Thread: Pythagorean Theorem Question Problem

So we have been working on the Pythagorean Theorem and in this weekend's homework the following question was on the sheet.

"The lengths of the three sides of a right triangle are consecutive integers. Find them."

There was no other info. What does the question mean? What are "consecutive integers"?

I don't want anyone to do my homework, I just want help figuring out what this question means.

consecutive integers is any set of three numbers where the difference between each sucessive element is equal to one.

ie (1,2,3) or (4,5,6) or (21000 ,21001 ,21002) etc.

hence they want you to work out the lengths of the three sides of your triangle such that the lengths of the sides is one unit longer, or possibly shorter, than the previous length you used.

and of course the Pythagorean Theorem must still apply.

And a big hint is that there is only one Pythagorean triple made up of consecutive integers. mmm, so what is the standard pythagorean triple everyone knows?

Obviously not everyone knows...

I'll help narrow it down, the highest of the three numbers is less than 25.

It's always ued as an example so if you were to use a search engine.....

And my pythagorean triple of the day is (21, 220, 221)

interesting... let me think first

and todays pythagorean triple is (231, 520, 569)

There's also 33 44 55 - 333, 444, 555 - 3333,4444,5555 - etc etc.. :wink:

Originally Posted by river_rat

And a big hint is that there is only one Pythagorean triple made up of consecutive integers. mmm, so what is the standard pythagorean triple everyone knows?

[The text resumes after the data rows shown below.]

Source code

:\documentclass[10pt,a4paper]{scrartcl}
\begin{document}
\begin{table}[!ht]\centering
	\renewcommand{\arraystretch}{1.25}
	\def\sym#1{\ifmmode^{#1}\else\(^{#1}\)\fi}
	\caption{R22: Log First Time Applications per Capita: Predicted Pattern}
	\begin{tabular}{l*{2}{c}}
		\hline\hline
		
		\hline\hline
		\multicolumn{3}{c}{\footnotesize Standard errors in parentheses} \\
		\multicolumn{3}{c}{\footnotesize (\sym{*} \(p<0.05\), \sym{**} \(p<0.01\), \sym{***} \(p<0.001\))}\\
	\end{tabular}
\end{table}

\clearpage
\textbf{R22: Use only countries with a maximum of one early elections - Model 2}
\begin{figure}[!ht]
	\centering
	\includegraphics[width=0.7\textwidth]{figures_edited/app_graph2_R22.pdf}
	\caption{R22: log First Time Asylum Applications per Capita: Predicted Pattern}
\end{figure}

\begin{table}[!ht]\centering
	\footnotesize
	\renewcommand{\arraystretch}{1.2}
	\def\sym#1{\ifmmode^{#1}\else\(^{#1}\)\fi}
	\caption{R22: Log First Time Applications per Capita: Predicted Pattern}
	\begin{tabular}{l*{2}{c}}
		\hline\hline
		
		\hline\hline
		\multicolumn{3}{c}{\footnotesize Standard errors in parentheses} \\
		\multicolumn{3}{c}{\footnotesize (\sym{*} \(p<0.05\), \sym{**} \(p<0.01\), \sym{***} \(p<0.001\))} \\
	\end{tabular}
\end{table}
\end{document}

Ya, well, I think you are being a bit unfair to the OP. Suppose, for example, you dont know the obvious Pythogorean triple referred to (most house builders do, by the way), how would one deduce it?

Other than trial and error, I cannot see how it could be done. Is there a way? I don't see it yet.

You don't need trial and error. Three consecutive integers look like n, n+1, n+2 for some integer n. Use the condition these are a Pythagorean triple.

Jeez, that was dumb of me, just get it in quadratic form, thus:

n² + (n + 1) ² = (n + 2)²

2n² + 2n + 1 = n² + 4n + 4

n² - 2n - 3 = 0

and solve for n using the quadratic equation formula we learned in school

The same trick shows that there is only one triple consisting of consecutive integers

Well, technically, there are 2 roots to the quadratic, but of course only one of them yields a right triangle, which is what the OP was concerned with.

Does anybody think there might be another universe out there where you can make a rightangled triangle with sides 5,5,5 ? :-D

What on Earth are you talking about? The roots of n² - 2n - 3 = 0 are 3 and -1. Where does 5 come into it? Have I missed your point?

Yes you have missed it, pythagorus works in our universe but is there another where a perfect r.a.t. might be 5,5,5 ?

it was err... humor..

Ya, not feeling humourous today, sorry old bean.

In fact there is a universe where 5, 5, 5 makes a right triangle, it's called a non-Euclidean manifold. Here, the internal angles of a triangle sum to more than 180 degrees, so I'm not sure what a right triangle means here. But. It just so happens we inhabit such a manifold, it's called space-time.